▶ _Material for this exercise_
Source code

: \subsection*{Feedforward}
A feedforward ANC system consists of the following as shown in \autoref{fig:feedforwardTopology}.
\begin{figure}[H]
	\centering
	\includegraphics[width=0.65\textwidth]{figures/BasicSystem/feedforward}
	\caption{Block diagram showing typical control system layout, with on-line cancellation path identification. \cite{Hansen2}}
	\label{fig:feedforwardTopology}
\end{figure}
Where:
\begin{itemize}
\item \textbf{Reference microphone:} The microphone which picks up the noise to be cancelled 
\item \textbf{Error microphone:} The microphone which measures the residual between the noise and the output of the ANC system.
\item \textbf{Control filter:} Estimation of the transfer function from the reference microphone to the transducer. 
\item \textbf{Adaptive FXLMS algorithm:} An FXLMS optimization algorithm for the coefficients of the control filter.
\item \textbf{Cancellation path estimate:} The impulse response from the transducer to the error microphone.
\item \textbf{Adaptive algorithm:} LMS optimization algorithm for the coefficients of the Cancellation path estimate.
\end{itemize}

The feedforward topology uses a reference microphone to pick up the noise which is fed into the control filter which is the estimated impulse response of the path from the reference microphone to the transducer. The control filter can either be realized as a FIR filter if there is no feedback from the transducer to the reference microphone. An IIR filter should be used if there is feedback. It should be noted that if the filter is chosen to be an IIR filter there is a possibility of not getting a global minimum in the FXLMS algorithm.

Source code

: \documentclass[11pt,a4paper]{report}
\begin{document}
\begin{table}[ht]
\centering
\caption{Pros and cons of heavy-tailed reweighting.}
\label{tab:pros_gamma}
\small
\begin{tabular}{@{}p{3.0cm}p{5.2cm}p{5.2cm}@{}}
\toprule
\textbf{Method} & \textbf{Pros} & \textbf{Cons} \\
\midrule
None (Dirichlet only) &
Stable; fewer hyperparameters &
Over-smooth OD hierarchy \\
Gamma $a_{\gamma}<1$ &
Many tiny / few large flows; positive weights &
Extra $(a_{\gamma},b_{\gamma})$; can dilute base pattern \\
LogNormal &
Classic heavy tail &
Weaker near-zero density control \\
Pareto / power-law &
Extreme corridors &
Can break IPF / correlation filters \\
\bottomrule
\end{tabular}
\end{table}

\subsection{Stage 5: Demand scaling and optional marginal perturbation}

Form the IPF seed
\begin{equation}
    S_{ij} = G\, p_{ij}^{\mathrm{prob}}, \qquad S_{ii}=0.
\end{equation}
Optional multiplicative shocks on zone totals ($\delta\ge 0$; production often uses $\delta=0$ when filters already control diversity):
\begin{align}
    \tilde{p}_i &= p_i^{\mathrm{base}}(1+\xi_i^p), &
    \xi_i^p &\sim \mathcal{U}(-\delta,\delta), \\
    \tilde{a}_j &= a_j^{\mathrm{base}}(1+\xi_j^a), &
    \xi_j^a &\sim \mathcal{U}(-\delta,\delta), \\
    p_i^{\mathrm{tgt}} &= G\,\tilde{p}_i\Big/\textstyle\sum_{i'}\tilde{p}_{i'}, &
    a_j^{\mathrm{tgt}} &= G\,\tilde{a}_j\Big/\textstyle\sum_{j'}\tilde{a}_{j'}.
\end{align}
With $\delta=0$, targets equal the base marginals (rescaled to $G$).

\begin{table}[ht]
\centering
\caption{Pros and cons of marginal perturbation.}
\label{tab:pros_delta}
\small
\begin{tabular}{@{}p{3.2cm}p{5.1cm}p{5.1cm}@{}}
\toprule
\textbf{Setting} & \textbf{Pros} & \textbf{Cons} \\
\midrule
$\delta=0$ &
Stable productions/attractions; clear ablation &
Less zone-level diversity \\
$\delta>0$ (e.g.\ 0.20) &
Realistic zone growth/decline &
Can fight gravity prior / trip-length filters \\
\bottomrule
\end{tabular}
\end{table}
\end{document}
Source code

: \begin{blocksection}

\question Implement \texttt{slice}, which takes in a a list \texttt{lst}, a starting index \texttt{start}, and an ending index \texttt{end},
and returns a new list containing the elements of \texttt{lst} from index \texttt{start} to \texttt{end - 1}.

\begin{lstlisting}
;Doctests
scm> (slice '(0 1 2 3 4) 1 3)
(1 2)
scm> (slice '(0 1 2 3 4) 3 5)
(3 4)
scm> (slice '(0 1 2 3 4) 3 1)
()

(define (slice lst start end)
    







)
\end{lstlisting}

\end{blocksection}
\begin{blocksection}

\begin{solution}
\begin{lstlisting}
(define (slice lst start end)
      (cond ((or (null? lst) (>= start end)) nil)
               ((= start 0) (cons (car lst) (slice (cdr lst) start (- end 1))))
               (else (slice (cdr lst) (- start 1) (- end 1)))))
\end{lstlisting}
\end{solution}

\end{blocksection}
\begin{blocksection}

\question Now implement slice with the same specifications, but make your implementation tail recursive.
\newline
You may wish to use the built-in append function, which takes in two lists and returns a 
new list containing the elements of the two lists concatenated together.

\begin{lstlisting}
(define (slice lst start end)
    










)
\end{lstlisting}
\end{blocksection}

▶ _Required action_
Within the data above, pick out all lines holding the word "textstyle".

▶ _Answer to this problem_
    p_i^{\mathrm{tgt}} &= G\,\tilde{p}_i\Big/\textstyle\sum_{i'}\tilde{p}_{i'}, &
    a_j^{\mathrm{tgt}} &= G\,\tilde{a}_j\Big/\textstyle\sum_{j'}\tilde{a}_{j'}.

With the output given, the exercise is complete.